#### Activity
Using the entries below, output each line exactly from the first through the one that contains "precision for real".

Plain-text document sources:

───

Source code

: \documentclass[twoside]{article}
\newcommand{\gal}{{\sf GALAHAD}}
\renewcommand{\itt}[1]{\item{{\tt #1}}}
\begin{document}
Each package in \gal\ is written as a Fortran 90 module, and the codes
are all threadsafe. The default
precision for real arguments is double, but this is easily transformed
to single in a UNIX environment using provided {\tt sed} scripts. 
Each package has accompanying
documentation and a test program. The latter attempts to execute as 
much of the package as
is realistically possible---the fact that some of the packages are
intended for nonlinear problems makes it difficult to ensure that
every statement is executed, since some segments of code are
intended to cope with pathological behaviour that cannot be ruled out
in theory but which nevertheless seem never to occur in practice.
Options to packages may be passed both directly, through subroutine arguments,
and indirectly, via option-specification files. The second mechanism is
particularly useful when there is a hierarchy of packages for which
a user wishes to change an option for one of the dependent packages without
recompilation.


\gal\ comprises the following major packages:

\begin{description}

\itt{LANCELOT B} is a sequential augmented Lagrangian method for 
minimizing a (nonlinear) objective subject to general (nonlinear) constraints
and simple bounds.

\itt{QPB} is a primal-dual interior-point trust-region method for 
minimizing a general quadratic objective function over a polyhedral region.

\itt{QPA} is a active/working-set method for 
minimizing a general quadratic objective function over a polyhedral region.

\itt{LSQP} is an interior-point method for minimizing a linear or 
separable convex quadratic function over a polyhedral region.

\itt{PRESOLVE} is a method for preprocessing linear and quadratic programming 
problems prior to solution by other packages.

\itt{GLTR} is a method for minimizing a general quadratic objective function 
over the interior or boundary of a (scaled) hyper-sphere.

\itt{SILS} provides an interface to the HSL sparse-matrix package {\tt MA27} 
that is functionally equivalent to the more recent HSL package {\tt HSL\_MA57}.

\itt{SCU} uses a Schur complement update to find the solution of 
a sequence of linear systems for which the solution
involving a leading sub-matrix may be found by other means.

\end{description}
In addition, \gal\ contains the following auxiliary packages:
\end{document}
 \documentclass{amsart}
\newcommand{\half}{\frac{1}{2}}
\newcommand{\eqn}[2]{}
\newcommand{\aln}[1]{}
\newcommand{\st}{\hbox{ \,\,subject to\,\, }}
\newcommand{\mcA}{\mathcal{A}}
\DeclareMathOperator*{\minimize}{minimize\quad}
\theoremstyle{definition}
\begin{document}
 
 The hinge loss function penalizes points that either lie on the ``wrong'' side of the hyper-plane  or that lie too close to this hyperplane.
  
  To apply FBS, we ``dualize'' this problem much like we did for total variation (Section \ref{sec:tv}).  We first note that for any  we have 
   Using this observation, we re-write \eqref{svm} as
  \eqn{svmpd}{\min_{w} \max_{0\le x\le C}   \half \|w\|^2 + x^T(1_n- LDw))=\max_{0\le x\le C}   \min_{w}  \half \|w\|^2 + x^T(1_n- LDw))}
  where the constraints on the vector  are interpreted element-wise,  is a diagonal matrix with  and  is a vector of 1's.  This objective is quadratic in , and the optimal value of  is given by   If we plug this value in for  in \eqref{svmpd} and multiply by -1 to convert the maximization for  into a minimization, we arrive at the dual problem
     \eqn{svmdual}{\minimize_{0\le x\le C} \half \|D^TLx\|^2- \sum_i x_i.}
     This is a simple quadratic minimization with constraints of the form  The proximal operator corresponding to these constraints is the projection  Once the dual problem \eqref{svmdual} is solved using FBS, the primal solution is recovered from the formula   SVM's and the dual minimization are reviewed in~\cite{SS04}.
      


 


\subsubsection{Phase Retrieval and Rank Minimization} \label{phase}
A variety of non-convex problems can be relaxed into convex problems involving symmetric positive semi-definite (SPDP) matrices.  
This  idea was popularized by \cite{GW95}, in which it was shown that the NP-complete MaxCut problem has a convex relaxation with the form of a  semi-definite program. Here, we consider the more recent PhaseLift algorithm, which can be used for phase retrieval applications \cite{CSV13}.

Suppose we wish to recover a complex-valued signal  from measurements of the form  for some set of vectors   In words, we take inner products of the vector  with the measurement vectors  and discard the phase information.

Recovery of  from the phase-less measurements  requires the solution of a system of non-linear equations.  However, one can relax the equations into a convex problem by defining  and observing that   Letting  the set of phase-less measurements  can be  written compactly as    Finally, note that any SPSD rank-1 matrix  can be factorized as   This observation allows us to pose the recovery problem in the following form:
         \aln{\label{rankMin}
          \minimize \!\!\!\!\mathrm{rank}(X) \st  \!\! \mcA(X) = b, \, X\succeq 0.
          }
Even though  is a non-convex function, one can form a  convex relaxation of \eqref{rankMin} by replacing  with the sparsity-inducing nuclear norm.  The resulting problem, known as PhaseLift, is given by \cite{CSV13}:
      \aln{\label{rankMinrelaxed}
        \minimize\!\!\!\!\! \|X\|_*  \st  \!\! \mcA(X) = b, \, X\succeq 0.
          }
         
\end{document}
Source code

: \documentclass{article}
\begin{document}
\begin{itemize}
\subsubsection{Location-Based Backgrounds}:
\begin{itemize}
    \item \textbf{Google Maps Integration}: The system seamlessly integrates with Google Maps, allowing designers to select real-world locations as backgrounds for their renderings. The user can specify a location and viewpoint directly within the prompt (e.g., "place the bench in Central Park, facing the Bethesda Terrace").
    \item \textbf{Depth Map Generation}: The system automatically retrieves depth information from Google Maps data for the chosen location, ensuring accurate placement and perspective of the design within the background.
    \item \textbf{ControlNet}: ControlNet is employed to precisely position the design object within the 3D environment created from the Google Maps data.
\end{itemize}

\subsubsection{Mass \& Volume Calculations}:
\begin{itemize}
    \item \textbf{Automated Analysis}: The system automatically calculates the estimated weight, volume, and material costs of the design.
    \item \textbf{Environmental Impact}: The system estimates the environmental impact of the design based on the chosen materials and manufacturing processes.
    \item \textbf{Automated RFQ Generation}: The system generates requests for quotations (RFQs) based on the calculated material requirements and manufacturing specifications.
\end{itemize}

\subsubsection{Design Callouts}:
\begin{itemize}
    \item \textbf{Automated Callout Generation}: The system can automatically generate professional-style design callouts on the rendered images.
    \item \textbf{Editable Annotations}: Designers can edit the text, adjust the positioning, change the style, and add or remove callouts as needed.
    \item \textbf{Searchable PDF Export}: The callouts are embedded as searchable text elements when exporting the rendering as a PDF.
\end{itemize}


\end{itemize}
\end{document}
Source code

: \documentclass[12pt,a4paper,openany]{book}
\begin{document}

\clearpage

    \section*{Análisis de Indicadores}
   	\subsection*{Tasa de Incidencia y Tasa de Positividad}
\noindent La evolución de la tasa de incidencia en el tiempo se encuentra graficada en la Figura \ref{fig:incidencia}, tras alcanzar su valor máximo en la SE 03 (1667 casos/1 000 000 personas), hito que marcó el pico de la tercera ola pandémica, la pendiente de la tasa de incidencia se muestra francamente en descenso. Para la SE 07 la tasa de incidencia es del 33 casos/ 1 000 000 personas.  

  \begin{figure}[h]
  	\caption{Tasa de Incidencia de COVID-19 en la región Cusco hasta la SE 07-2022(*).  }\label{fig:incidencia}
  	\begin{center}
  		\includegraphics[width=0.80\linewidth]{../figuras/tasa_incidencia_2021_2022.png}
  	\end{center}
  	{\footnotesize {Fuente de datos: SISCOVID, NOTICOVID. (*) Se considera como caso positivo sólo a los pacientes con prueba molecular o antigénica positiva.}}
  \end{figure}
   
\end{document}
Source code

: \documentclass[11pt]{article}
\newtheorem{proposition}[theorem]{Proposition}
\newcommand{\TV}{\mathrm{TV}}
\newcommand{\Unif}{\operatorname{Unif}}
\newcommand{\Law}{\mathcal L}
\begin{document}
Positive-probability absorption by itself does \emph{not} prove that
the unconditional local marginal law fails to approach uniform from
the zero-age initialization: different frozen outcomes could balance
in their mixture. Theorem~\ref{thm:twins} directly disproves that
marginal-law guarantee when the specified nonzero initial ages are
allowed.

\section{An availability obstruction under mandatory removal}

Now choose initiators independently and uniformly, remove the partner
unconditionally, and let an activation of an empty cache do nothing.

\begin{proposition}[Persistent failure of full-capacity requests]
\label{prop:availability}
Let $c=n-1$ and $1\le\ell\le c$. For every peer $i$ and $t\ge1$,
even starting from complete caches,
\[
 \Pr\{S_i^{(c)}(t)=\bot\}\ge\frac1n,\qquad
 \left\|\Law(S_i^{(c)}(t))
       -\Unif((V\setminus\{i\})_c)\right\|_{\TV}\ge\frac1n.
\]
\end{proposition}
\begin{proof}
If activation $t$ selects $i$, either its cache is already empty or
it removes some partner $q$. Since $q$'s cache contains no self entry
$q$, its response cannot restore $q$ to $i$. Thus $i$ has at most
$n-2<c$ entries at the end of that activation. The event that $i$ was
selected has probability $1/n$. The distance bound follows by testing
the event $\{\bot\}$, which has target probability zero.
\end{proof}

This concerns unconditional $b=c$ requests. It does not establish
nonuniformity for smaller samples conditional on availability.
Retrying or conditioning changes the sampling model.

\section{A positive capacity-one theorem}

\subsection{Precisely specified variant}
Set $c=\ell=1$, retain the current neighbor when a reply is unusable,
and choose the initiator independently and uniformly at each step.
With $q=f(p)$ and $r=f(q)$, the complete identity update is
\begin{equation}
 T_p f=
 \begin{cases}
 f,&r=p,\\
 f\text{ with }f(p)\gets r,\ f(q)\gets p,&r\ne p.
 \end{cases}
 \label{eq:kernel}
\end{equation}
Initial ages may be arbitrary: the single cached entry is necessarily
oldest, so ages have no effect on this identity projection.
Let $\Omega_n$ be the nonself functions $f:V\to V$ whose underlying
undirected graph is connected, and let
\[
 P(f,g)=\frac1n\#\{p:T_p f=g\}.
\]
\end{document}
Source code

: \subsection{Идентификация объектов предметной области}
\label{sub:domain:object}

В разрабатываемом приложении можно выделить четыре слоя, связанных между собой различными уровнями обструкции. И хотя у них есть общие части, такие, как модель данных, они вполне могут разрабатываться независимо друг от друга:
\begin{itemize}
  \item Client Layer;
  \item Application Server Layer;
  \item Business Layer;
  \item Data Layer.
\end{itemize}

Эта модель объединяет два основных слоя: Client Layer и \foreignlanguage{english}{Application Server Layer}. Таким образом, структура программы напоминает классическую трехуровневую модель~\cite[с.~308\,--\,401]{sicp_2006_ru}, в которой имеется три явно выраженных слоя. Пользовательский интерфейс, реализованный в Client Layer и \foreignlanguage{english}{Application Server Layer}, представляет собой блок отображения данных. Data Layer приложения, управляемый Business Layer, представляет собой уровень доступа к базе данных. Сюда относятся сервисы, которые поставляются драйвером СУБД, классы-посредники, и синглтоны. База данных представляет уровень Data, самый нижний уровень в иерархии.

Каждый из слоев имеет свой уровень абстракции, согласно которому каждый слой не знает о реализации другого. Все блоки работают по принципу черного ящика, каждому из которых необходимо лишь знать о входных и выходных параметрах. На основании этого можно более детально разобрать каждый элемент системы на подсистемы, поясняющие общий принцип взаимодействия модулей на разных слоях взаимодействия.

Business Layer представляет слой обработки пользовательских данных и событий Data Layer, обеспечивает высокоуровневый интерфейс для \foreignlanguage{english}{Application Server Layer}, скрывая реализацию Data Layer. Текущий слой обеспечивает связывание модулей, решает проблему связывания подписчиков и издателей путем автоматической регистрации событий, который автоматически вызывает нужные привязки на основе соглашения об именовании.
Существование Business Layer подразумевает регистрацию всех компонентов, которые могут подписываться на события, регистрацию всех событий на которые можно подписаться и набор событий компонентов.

───

#### Solved exercise
Source code

: \documentclass[twoside]{article}
\newcommand{\gal}{{\sf GALAHAD}}
\renewcommand{\itt}[1]{\item{{\tt #1}}}
\begin{document}
Each package in \gal\ is written as a Fortran 90 module, and the codes
are all threadsafe. The default
precision for real arguments is double, but this is easily transformed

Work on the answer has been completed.